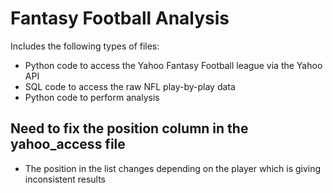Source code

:# Fantasy Football Analysis
Includes the following types of files:
* Python code to access the Yahoo Fantasy Football league via the Yahoo API
* SQL code to access the raw NFL play-by-play data
* Python code to perform analysis

## Need to fix the position column in the yahoo_access file
* The position in the list changes depending on the player which is giving inconsistent results
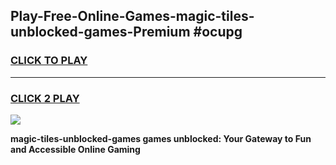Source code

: 
## Play-Free-Online-Games-magic-tiles-unblocked-games-Premium #ocupg
<h3>
<a href="https://premium.freeplayer.one?title=magic-tiles-unblocked-games&ref=8M">CLICK TO PLAY</a></h3>
<hr>

<h3>
<a href="https://premium.freeplayer.one?title=magic-tiles-unblocked-games&ref=8M">CLICK 2 PLAY</a>
  
</h3>

<a href="https://premium.freeplayer.one?title=magic-tiles-unblocked-games&ref=8M"><img src="https://clearcache.store/games.png"></a>


**magic-tiles-unblocked-games games unblocked: Your Gateway to Fun and Accessible Online Gaming**
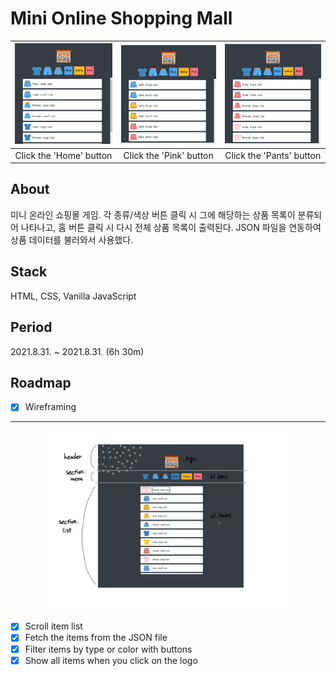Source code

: # Mini Online Shopping Mall
|<img src="assets/images/index.png" alt="index" />|<img src="assets/images/click-pants.png" alt="click pants" />|<img src="assets/images/click-pink.png" alt="click pink" />|
|:-:|:-:|:-:|
|Click the 'Home' button|Click the 'Pink' button|Click the 'Pants' button|

## About
미니 온라인 쇼핑몰 게임. 각 종류/색상 버튼 클릭 시 그에 해당하는 상품 목록이 분류되어 나타나고, 홈 버튼 클릭 시 다시 전체 상품 목록이 출력된다. JSON 파일을 연동하여 상품 데이터를 불러와서 사용했다.

## Stack
HTML, CSS, Vanilla JavaScript

## Period
2021.8.31. ~ 2021.8.31. (6h 30m)

## Roadmap
- [X] Wireframing

|<img src="assets/images/wireframing.png" width="80%" height="80%" alt="wireframing" />|
|:-:|

- [X] Scroll item list
- [X] Fetch the items from the JSON file
- [X] Filter items by type or color with buttons
- [X] Show all items when you click on the logo
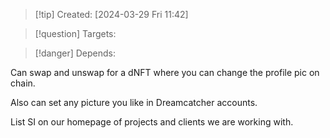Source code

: 
>[!tip] Created: [2024-03-29 Fri 11:42]

>[!question] Targets: 

>[!danger] Depends: 

Can swap and unswap for a dNFT where you can change the profile pic on chain.

Also can set any picture you like in Dreamcatcher accounts.

List SI on our homepage of projects and clients we are working with.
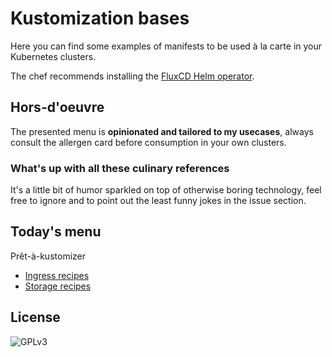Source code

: # Kustomization bases

Here you can find some examples of manifests to be used à la carte in your Kubernetes clusters.

The chef recommends installing the [FluxCD Helm operator](https://github.com/fluxcd/helm-operator).

## Hors-d'oeuvre

The presented menu is __opinionated and tailored to my usecases__, always consult the allergen card before consumption in your own clusters.

### What's up with all these culinary references

It's a little bit of humor sparkled on top of otherwise boring technology, feel free to ignore and to point out the least funny jokes in the issue section.

## Today's menu

Prêt-à-kustomizer

* [Ingress recipes](ingress/README.md)
* [Storage recipes](storage/README.md)

## License

![GPLv3](https://www.gnu.org/graphics/gplv3-with-text-136x68.png)
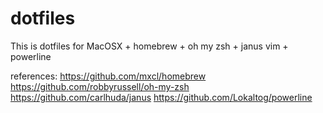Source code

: dotfiles
========

This is dotfiles for MacOSX + homebrew + oh my zsh + janus vim + powerline

references:
https://github.com/mxcl/homebrew
https://github.com/robbyrussell/oh-my-zsh
https://github.com/carlhuda/janus
https://github.com/Lokaltog/powerline
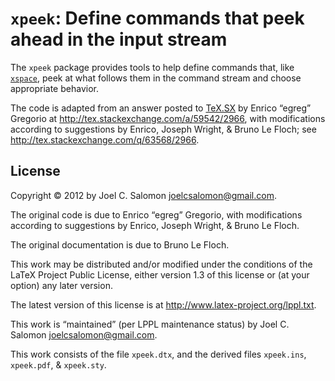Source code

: `xpeek`: Define commands that peek ahead in the input stream
============================================================

The `xpeek` package provides tools to help define commands that,
like [`xspace`][1], peek at what follows them in the command stream
and choose appropriate behavior.

The code is adapted from an answer posted to [TeX.SX][2] by Enrico
“egreg” Gregorio at <http://tex.stackexchange.com/a/59542/2966>, with
modifications according to suggestions by Enrico, Joseph Wright, &
Bruno Le Floch; see <http://tex.stackexchange.com/q/63568/2966>.

License
-------

Copyright © 2012 by Joel C. Salomon <joelcsalomon@gmail.com>.

The original code is due to Enrico “egreg” Gregorio, with modifications
according to suggestions by Enrico, Joseph Wright, & Bruno Le Floch.

The original documentation is due to Bruno Le Floch.

This work may be distributed and/or modified under the conditions of
the LaTeX Project Public License, either version 1.3 of this license
or (at your option) any later version.

The latest version of this license is at
  <http://www.latex-project.org/lppl.txt>.

This work is “maintained” (per LPPL maintenance status) by
Joel C. Salomon <joelcsalomon@gmail.com>.

This work consists of the file  `xpeek.dtx`,
          and the derived files `xpeek.ins`,
                                `xpeek.pdf`, &
                                `xpeek.sty`.

[1]: http://ctan.org/pkg/xspace
[2]: http://tex.stackexchange.com
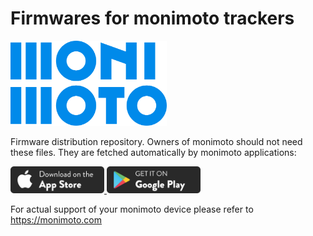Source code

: # Firmwares for monimoto trackers 

<a href="https://monimoto.com"> <img src="img/monimoto-logo.svg" width="250" alt="monimoto"> </a>

Firmware distribution repository. Owners of monimoto should not need these files. They are fetched automatically by monimoto applications: 

<a href="https://apps.apple.com/app/monimoto/id1236727834"> <img src="img/app-store.png" width="150" alt="app store"> </a>
<a href="https://play.google.com/store/apps/details?id=com.monimoto.android&hl=en"> <img src="img/google-play.png" width="150" alt="play store"> </a>

For actual support of your monimoto device please refer to https://monimoto.com
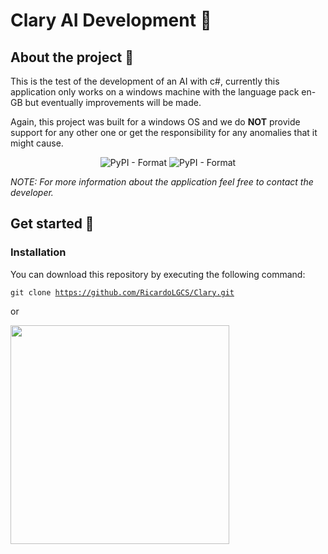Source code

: # Clary AI Development 🤖
  
## About the project 📜

This is the test of the development of an AI with c#, currently this application only works on a windows machine with the language pack en-GB but eventually improvements will be made.

Again, this project was built for a windows OS and we do **NOT** provide support for any other one or get the responsibility for any anomalies that it might cause.

<p align="center">
  <img alt="PyPI - Format" src="https://img.shields.io/badge/C%23-239120?style=flat&logo=c-sharp&logoColor=white">
  <img alt="PyPI - Format" src="https://img.shields.io/badge/Windows-0078D6?style=flat&logo=windows&logoColor=white">
</p>

*NOTE: For more information about the application feel free to contact the developer.*

## Get started 🚀
### Installation
You can download this repository by executing the following command:

<code>git clone https://github.com/RicardoLGCS/Clary.git</code>

or

<img width="350" height="350" src="https://user-images.githubusercontent.com/36314473/119902498-34866580-bf3f-11eb-9337-797d0cdd2a9e.png">

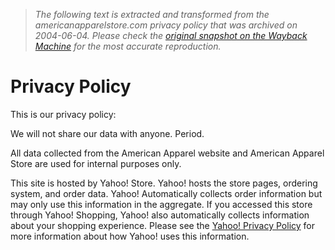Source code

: > *The following text is extracted and transformed from the americanapparelstore.com privacy policy that was archived on 2004-06-04. Please check the [original snapshot on the Wayback Machine](https://web.archive.org/web/20040604044601id_/http%3A//www.americanapparelstore.com/privacypolicy.html) for the most accurate reproduction.*

# Privacy Policy

This is our privacy policy:

We will not share our data with anyone. Period.

All data collected from the American Apparel website and American Apparel Store are used for internal purposes only.

This site is hosted by Yahoo! Store. Yahoo! hosts the store pages, ordering system, and order data. Yahoo! Automatically collects order information but may only use this information in the aggregate. If you accessed this store through Yahoo! Shopping, Yahoo! also automatically collects information about your shopping experience. Please see the [ Yahoo! Privacy Policy](http://privacy.yahoo.com/privacy/us/) for more information about how Yahoo! uses this information.
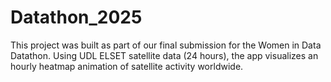 # Datathon_2025
This project was built as part of our final submission for the Women in Data Datathon. Using UDL ELSET satellite data (24 hours), the app visualizes an hourly heatmap animation of satellite activity worldwide.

* [What you are asked to do] All the lines above need to be repeated exactly, with no pictures carried over.

* [Final answer]
Source code

:# Fantasy Football Analysis
Includes the following types of files:
* Python code to access the Yahoo Fantasy Football league via the Yahoo API
* SQL code to access the raw NFL play-by-play data
* Python code to perform analysis

## Need to fix the position column in the yahoo_access file
* The position in the list changes depending on the player which is giving inconsistent results
Source code

: 
## Play-Free-Online-Games-magic-tiles-unblocked-games-Premium #ocupg
<h3>
<a href="https://premium.freeplayer.one?title=magic-tiles-unblocked-games&ref=8M">CLICK TO PLAY</a></h3>
<hr>

<h3>
<a href="https://premium.freeplayer.one?title=magic-tiles-unblocked-games&ref=8M">CLICK 2 PLAY</a>
  
</h3>

<a href="https://premium.freeplayer.one?title=magic-tiles-unblocked-games&ref=8M"><img src="https://clearcache.store/games.png"></a>


**magic-tiles-unblocked-games games unblocked: Your Gateway to Fun and Accessible Online Gaming**
Source code

: # Mini Online Shopping Mall
|<img src="assets/images/index.png" alt="index" />|<img src="assets/images/click-pants.png" alt="click pants" />|<img src="assets/images/click-pink.png" alt="click pink" />|
|:-:|:-:|:-:|
|Click the 'Home' button|Click the 'Pink' button|Click the 'Pants' button|

## About
미니 온라인 쇼핑몰 게임. 각 종류/색상 버튼 클릭 시 그에 해당하는 상품 목록이 분류되어 나타나고, 홈 버튼 클릭 시 다시 전체 상품 목록이 출력된다. JSON 파일을 연동하여 상품 데이터를 불러와서 사용했다.

## Stack
HTML, CSS, Vanilla JavaScript

## Period
2021.8.31. ~ 2021.8.31. (6h 30m)

## Roadmap
- [X] Wireframing

|<img src="assets/images/wireframing.png" width="80%" height="80%" alt="wireframing" />|
|:-:|

- [X] Scroll item list
- [X] Fetch the items from the JSON file
- [X] Filter items by type or color with buttons
- [X] Show all items when you click on the logo
Source code

: 
>[!tip] Created: [2024-03-29 Fri 11:42]

>[!question] Targets: 

>[!danger] Depends: 

Can swap and unswap for a dNFT where you can change the profile pic on chain.

Also can set any picture you like in Dreamcatcher accounts.

List SI on our homepage of projects and clients we are working with.
Source code

: # Kustomization bases

Here you can find some examples of manifests to be used à la carte in your Kubernetes clusters.

The chef recommends installing the [FluxCD Helm operator](https://github.com/fluxcd/helm-operator).

## Hors-d'oeuvre

The presented menu is __opinionated and tailored to my usecases__, always consult the allergen card before consumption in your own clusters.

### What's up with all these culinary references

It's a little bit of humor sparkled on top of otherwise boring technology, feel free to ignore and to point out the least funny jokes in the issue section.

## Today's menu

Prêt-à-kustomizer

* [Ingress recipes](ingress/README.md)
* [Storage recipes](storage/README.md)

## License

![GPLv3](https://www.gnu.org/graphics/gplv3-with-text-136x68.png)
Source code

: dotfiles
========

This is dotfiles for MacOSX + homebrew + oh my zsh + janus vim + powerline

references:
https://github.com/mxcl/homebrew
https://github.com/robbyrussell/oh-my-zsh
https://github.com/carlhuda/janus
https://github.com/Lokaltog/powerline
Source code

: `xpeek`: Define commands that peek ahead in the input stream
============================================================

The `xpeek` package provides tools to help define commands that,
like [`xspace`][1], peek at what follows them in the command stream
and choose appropriate behavior.

The code is adapted from an answer posted to [TeX.SX][2] by Enrico
“egreg” Gregorio at <http://tex.stackexchange.com/a/59542/2966>, with
modifications according to suggestions by Enrico, Joseph Wright, &
Bruno Le Floch; see <http://tex.stackexchange.com/q/63568/2966>.

License
-------

Copyright © 2012 by Joel C. Salomon <joelcsalomon@gmail.com>.

The original code is due to Enrico “egreg” Gregorio, with modifications
according to suggestions by Enrico, Joseph Wright, & Bruno Le Floch.

The original documentation is due to Bruno Le Floch.

This work may be distributed and/or modified under the conditions of
the LaTeX Project Public License, either version 1.3 of this license
or (at your option) any later version.

The latest version of this license is at
  <http://www.latex-project.org/lppl.txt>.

This work is “maintained” (per LPPL maintenance status) by
Joel C. Salomon <joelcsalomon@gmail.com>.

This work consists of the file  `xpeek.dtx`,
          and the derived files `xpeek.ins`,
                                `xpeek.pdf`, &
                                `xpeek.sty`.

[1]: http://ctan.org/pkg/xspace
[2]: http://tex.stackexchange.com
Source code

: # Firmwares for monimoto trackers 

<a href="https://monimoto.com"> <img src="img/monimoto-logo.svg" width="250" alt="monimoto"> </a>

Firmware distribution repository. Owners of monimoto should not need these files. They are fetched automatically by monimoto applications: 

<a href="https://apps.apple.com/app/monimoto/id1236727834"> <img src="img/app-store.png" width="150" alt="app store"> </a>
<a href="https://play.google.com/store/apps/details?id=com.monimoto.android&hl=en"> <img src="img/google-play.png" width="150" alt="play store"> </a>

For actual support of your monimoto device please refer to https://monimoto.com
Source code

: # Clary AI Development 🤖
  
## About the project 📜

This is the test of the development of an AI with c#, currently this application only works on a windows machine with the language pack en-GB but eventually improvements will be made.

Again, this project was built for a windows OS and we do **NOT** provide support for any other one or get the responsibility for any anomalies that it might cause.

<p align="center">
  <img alt="PyPI - Format" src="https://img.shields.io/badge/C%23-239120?style=flat&logo=c-sharp&logoColor=white">
  <img alt="PyPI - Format" src="https://img.shields.io/badge/Windows-0078D6?style=flat&logo=windows&logoColor=white">
</p>

*NOTE: For more information about the application feel free to contact the developer.*

## Get started 🚀
### Installation
You can download this repository by executing the following command:

<code>git clone https://github.com/RicardoLGCS/Clary.git</code>

or

<img width="350" height="350" src="https://user-images.githubusercontent.com/36314473/119902498-34866580-bf3f-11eb-9337-797d0cdd2a9e.png">

Source code

: > *The following text is extracted and transformed from the americanapparelstore.com privacy policy that was archived on 2004-06-04. Please check the [original snapshot on the Wayback Machine](https://web.archive.org/web/20040604044601id_/http%3A//www.americanapparelstore.com/privacypolicy.html) for the most accurate reproduction.*

# Privacy Policy

This is our privacy policy:

We will not share our data with anyone. Period.

All data collected from the American Apparel website and American Apparel Store are used for internal purposes only.

This site is hosted by Yahoo! Store. Yahoo! hosts the store pages, ordering system, and order data. Yahoo! Automatically collects order information but may only use this information in the aggregate. If you accessed this store through Yahoo! Shopping, Yahoo! also automatically collects information about your shopping experience. Please see the [ Yahoo! Privacy Policy](http://privacy.yahoo.com/privacy/us/) for more information about how Yahoo! uses this information.
 # Datathon_2025
This project was built as part of our final submission for the Women in Data Datathon. Using UDL ELSET satellite data (24 hours), the app visualizes an hourly heatmap animation of satellite activity worldwide.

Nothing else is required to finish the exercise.